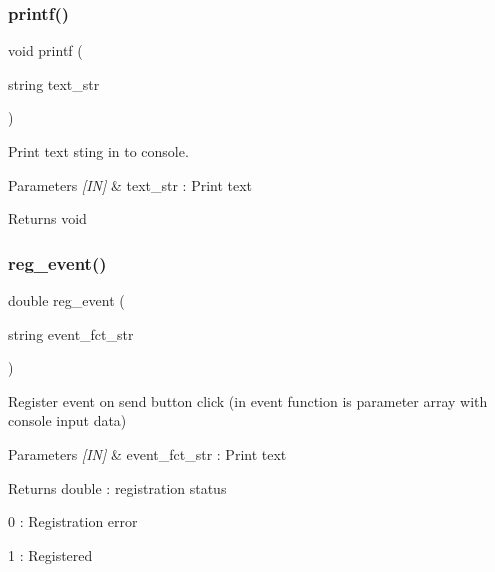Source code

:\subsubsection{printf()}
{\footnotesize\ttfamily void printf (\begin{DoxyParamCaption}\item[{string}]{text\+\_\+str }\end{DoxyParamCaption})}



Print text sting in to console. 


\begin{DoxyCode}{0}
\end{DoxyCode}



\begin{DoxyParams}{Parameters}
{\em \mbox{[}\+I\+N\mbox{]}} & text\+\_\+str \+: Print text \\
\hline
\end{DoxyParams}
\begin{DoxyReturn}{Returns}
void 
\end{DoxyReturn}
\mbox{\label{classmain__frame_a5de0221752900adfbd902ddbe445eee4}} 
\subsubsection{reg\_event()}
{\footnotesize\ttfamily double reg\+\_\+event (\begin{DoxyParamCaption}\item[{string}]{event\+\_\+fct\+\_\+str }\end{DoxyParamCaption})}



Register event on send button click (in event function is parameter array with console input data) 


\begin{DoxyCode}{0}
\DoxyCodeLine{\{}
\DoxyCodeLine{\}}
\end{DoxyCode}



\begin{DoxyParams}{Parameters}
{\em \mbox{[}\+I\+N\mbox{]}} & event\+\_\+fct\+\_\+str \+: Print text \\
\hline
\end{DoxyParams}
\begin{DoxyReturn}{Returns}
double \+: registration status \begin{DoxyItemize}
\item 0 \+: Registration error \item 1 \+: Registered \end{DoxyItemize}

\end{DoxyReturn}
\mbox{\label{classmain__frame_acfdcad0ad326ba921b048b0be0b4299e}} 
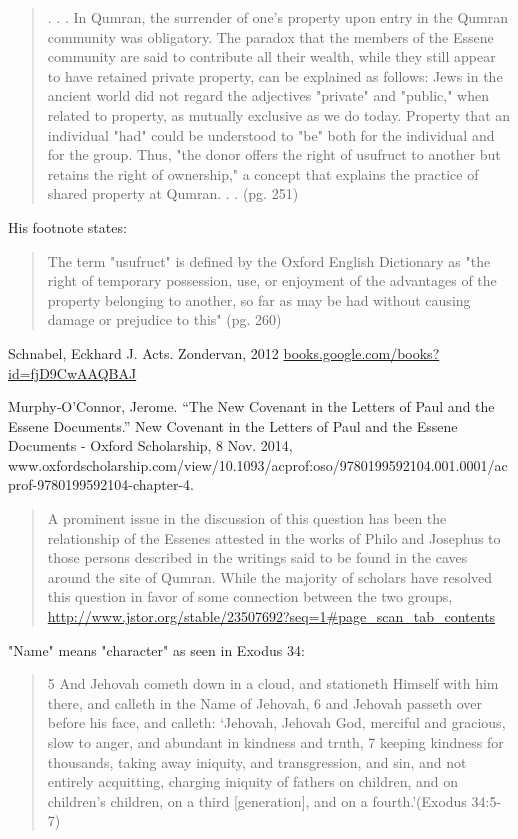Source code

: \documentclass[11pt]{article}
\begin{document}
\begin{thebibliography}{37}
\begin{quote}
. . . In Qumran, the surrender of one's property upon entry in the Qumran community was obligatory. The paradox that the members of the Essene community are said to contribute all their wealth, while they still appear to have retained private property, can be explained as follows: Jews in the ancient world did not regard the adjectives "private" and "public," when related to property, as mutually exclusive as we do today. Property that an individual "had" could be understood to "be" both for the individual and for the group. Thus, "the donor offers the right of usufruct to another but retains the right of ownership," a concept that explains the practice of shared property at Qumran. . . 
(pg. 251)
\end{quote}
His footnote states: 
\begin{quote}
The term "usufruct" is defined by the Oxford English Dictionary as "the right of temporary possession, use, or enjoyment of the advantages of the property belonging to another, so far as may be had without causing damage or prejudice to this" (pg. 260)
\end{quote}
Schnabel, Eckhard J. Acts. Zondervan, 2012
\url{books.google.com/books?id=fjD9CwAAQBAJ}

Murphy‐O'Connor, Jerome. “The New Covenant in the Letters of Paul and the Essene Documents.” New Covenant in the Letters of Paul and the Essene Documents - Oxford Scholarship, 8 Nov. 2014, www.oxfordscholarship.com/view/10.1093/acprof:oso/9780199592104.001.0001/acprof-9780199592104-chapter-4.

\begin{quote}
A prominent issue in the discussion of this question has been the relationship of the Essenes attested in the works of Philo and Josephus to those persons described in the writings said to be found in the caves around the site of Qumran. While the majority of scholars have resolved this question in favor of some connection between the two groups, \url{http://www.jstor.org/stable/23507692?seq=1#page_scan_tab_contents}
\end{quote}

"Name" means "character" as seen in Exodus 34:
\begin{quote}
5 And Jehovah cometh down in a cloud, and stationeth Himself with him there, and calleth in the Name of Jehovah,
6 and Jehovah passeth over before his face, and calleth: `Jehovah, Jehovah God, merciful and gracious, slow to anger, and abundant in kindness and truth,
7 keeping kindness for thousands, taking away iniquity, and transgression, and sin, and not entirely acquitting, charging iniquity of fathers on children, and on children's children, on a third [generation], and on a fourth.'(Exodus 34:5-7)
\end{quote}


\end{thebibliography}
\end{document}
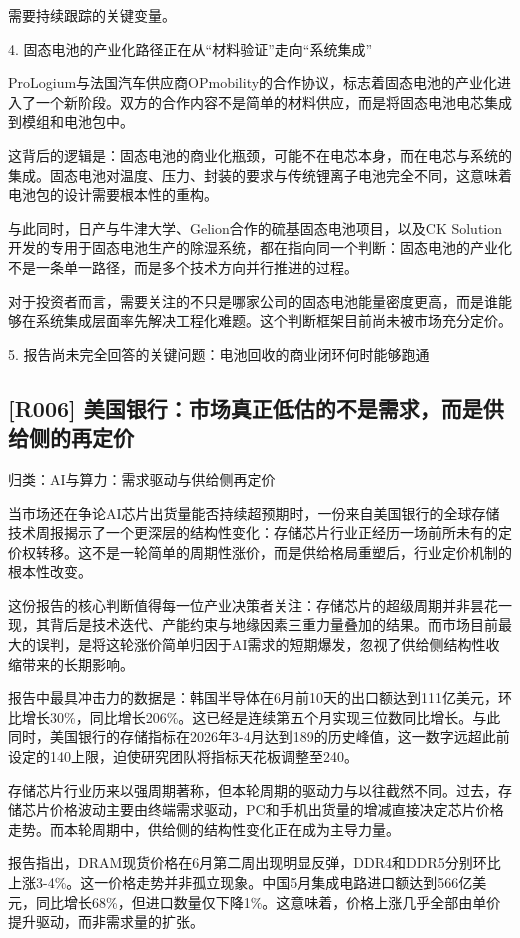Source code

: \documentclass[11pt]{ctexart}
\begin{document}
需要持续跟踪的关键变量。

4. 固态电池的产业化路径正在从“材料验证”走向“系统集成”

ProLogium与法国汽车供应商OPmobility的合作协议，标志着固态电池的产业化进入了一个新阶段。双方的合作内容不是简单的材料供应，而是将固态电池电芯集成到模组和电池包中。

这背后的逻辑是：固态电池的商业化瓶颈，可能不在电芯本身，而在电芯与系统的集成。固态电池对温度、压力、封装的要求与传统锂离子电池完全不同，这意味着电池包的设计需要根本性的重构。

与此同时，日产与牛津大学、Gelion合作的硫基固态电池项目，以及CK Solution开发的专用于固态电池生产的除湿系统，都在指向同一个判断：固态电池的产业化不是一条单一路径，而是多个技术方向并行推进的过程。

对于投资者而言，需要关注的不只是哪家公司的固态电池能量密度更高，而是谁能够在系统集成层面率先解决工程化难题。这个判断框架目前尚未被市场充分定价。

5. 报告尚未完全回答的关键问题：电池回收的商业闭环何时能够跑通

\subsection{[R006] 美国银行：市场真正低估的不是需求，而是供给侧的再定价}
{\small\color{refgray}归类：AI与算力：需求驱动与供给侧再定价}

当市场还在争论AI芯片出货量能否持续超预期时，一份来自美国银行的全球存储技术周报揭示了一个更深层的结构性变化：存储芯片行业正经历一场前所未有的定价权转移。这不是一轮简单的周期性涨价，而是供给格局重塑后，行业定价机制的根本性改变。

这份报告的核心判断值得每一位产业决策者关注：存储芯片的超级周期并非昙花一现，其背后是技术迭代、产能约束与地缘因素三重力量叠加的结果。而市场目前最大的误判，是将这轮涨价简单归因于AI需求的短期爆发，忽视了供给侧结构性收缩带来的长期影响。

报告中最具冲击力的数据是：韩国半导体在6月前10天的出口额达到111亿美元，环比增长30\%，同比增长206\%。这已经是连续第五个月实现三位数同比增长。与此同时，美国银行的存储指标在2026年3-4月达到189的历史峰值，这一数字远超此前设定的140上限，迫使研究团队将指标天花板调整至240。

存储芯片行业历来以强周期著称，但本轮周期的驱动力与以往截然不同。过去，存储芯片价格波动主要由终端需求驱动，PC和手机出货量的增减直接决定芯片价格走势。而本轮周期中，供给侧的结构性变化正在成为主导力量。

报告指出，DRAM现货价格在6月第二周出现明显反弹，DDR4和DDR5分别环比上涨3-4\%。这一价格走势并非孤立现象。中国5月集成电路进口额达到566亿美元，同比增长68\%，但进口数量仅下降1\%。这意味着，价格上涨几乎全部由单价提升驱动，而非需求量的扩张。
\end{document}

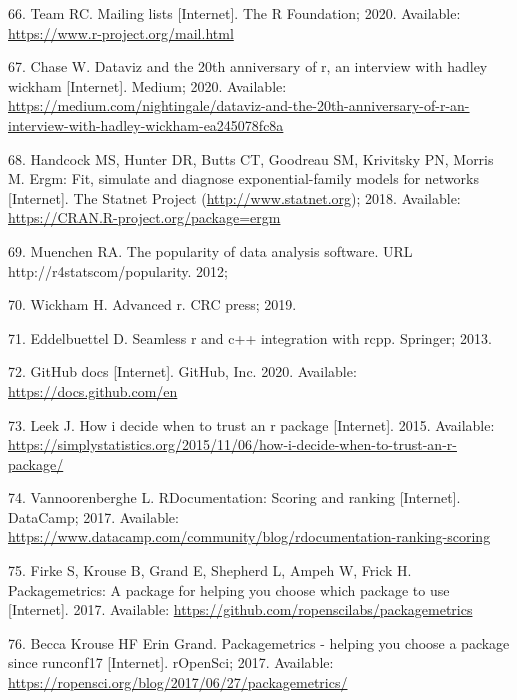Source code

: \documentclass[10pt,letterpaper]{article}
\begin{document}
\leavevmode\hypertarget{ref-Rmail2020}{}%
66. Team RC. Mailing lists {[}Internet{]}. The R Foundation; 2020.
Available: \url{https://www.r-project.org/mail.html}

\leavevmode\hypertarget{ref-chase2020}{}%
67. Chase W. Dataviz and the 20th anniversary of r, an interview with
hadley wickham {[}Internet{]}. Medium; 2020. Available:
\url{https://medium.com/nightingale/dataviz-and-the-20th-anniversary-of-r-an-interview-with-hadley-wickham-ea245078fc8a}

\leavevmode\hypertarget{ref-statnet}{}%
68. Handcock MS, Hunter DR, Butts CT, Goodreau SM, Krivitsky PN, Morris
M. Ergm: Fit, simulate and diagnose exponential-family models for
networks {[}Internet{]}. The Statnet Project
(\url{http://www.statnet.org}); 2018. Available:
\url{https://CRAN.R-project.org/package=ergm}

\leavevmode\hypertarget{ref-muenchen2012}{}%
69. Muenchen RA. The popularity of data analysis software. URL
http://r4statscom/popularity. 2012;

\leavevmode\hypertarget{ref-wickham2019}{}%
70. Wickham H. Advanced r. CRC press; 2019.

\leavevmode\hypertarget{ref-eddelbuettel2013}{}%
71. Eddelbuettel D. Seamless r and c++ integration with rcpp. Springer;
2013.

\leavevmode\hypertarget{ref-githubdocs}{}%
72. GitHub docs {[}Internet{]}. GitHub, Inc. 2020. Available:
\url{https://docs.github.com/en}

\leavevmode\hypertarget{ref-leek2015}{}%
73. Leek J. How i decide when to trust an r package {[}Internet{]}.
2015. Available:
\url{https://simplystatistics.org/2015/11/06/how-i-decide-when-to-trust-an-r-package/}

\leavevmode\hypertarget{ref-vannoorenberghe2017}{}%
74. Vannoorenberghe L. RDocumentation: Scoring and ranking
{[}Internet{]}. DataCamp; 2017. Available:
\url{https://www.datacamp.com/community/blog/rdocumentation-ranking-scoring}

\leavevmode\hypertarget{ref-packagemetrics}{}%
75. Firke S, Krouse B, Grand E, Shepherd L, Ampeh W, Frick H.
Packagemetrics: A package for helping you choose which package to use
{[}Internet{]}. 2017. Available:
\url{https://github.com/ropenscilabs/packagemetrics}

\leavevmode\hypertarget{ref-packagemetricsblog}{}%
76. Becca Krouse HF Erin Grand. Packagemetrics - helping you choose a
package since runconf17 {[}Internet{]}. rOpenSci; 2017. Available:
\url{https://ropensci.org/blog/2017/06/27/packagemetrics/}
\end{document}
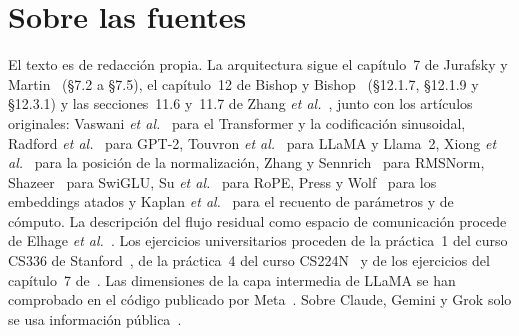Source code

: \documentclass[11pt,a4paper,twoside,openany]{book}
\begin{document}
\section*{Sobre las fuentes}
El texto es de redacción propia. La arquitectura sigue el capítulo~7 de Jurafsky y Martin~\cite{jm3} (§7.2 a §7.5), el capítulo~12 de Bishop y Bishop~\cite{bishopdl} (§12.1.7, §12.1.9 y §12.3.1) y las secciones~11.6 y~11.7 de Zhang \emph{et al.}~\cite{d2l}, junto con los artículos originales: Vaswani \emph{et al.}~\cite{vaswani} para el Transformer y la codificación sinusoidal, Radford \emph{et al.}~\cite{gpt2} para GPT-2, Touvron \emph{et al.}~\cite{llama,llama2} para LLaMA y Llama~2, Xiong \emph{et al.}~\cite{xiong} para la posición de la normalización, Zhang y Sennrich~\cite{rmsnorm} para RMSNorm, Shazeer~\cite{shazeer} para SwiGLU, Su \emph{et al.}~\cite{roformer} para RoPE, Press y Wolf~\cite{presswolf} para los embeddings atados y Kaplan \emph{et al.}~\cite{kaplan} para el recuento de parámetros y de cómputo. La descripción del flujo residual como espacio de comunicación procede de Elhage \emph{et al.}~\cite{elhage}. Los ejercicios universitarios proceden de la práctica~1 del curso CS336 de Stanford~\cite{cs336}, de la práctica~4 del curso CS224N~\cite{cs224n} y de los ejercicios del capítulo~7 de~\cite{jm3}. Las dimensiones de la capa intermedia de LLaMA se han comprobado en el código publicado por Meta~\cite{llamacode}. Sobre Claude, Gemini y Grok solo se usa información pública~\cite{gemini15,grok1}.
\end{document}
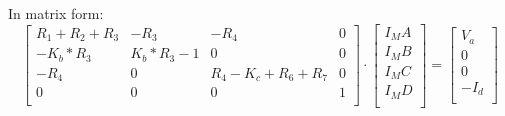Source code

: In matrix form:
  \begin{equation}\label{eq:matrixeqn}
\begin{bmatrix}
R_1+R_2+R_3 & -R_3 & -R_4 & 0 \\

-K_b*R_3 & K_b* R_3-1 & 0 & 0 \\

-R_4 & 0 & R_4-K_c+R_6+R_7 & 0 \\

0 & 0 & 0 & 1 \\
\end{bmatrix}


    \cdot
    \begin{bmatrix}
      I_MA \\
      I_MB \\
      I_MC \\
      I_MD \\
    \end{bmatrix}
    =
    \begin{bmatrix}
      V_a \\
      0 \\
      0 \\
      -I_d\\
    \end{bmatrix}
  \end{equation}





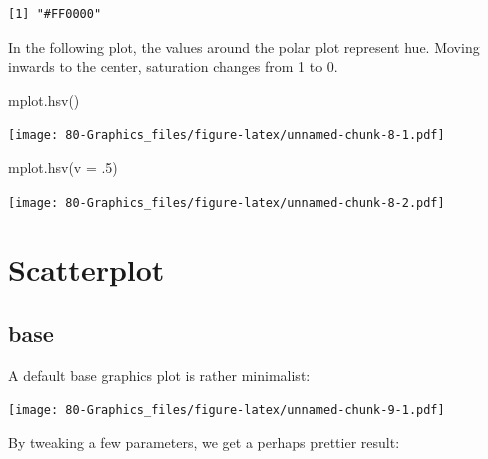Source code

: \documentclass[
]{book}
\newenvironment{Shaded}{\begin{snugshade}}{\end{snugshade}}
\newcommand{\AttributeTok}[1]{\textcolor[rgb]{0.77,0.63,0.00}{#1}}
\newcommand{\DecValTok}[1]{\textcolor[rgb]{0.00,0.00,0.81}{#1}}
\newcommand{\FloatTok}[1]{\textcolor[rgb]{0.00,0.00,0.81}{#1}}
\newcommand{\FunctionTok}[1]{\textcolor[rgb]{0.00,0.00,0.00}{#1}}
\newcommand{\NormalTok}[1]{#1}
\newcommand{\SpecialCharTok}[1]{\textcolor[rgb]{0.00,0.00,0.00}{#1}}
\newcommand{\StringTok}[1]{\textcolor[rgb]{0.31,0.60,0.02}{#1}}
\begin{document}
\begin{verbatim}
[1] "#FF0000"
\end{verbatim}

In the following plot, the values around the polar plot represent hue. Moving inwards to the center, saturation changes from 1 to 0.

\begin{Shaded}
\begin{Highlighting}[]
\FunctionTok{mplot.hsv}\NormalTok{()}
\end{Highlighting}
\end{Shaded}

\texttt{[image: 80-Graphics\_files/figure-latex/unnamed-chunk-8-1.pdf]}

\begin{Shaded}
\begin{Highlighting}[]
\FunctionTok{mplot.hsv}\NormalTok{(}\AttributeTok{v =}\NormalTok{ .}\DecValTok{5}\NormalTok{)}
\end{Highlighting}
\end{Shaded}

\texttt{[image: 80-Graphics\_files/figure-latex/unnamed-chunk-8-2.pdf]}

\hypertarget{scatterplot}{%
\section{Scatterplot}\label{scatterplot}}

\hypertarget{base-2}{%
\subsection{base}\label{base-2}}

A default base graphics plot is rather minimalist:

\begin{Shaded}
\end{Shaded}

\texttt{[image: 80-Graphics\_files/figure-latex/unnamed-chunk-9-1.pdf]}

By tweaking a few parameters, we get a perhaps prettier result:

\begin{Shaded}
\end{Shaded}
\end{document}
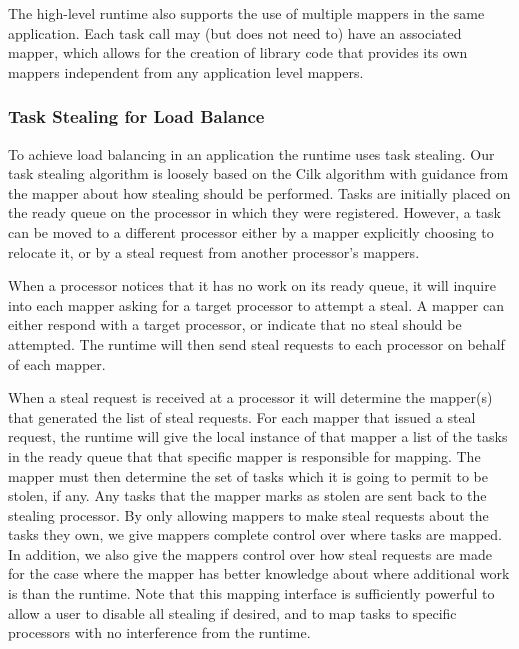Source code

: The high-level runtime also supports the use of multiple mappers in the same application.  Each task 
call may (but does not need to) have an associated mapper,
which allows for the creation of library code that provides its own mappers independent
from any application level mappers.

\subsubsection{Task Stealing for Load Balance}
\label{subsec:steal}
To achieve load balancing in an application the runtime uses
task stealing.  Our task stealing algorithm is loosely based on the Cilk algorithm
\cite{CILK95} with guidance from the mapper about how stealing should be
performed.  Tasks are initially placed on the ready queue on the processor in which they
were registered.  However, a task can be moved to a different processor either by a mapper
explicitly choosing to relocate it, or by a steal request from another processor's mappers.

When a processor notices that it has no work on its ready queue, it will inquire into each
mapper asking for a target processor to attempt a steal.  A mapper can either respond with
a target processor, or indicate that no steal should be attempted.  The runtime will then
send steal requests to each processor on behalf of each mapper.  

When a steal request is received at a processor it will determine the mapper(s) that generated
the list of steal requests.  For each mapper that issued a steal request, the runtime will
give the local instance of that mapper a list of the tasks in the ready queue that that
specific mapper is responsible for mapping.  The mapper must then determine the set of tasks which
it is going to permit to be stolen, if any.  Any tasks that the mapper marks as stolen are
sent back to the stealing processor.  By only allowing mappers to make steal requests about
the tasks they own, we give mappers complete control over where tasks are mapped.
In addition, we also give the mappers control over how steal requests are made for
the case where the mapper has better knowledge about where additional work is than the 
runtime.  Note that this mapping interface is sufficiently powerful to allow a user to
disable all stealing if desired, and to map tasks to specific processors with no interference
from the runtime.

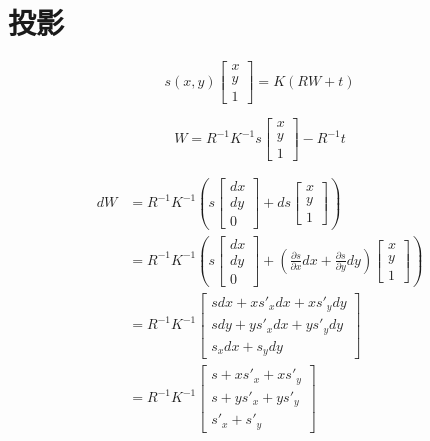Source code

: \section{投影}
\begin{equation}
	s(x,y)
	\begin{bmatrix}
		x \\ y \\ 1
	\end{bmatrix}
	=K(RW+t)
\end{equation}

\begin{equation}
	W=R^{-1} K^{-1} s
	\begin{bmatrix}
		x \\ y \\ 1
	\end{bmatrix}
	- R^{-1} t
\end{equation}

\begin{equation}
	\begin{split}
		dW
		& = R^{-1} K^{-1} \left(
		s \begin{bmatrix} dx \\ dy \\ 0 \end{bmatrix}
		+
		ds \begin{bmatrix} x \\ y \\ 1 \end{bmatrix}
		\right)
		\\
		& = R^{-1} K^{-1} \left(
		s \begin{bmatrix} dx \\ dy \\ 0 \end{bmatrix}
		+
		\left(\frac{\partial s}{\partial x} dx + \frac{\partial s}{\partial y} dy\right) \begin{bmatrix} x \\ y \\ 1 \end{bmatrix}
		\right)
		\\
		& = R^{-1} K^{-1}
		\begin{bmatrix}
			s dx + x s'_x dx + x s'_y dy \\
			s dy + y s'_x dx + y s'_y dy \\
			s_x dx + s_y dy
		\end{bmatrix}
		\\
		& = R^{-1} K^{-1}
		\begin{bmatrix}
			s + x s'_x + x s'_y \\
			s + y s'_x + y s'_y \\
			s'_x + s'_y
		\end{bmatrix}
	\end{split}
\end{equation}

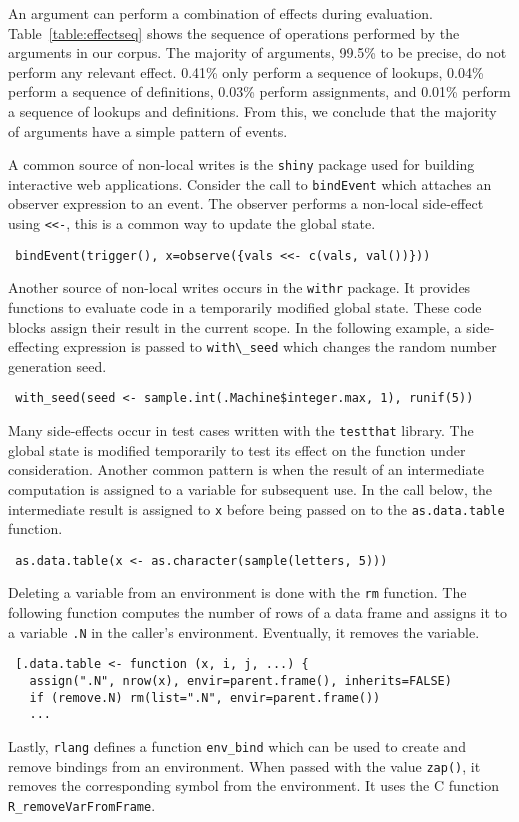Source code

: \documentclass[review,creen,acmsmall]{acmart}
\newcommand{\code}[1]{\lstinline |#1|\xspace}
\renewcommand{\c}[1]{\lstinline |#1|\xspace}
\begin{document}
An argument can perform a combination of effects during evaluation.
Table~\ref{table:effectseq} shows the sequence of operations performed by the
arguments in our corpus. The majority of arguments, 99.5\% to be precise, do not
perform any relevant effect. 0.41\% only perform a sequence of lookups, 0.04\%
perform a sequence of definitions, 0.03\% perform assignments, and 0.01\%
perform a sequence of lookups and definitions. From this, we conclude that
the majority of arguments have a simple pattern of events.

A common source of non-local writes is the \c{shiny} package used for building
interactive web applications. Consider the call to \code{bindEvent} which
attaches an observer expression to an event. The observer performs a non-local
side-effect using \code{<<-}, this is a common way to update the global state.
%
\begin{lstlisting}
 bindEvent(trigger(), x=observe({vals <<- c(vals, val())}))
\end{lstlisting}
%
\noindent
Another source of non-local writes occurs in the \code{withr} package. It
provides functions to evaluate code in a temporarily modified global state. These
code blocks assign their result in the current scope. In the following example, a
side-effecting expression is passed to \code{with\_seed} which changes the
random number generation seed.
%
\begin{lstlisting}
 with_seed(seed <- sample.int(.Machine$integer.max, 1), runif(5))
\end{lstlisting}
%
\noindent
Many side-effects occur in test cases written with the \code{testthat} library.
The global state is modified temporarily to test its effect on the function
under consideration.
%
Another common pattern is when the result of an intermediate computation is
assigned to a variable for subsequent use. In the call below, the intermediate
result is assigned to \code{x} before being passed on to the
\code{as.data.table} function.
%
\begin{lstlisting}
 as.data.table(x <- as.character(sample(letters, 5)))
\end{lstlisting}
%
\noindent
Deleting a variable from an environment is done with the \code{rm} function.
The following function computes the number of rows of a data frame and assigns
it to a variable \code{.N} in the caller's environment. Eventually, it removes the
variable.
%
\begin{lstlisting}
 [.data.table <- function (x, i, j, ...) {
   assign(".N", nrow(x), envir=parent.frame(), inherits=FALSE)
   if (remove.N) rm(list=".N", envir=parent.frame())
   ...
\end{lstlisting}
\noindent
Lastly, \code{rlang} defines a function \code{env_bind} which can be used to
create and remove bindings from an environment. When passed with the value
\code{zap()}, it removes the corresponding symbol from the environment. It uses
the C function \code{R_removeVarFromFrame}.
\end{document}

Task statement » Would you copy out every line in the records that includes the string "lstinline"?

Finished task »
\newcommand{\code}[1]{\lstinline |#1|\xspace}
\renewcommand{\c}[1]{\lstinline |#1|\xspace}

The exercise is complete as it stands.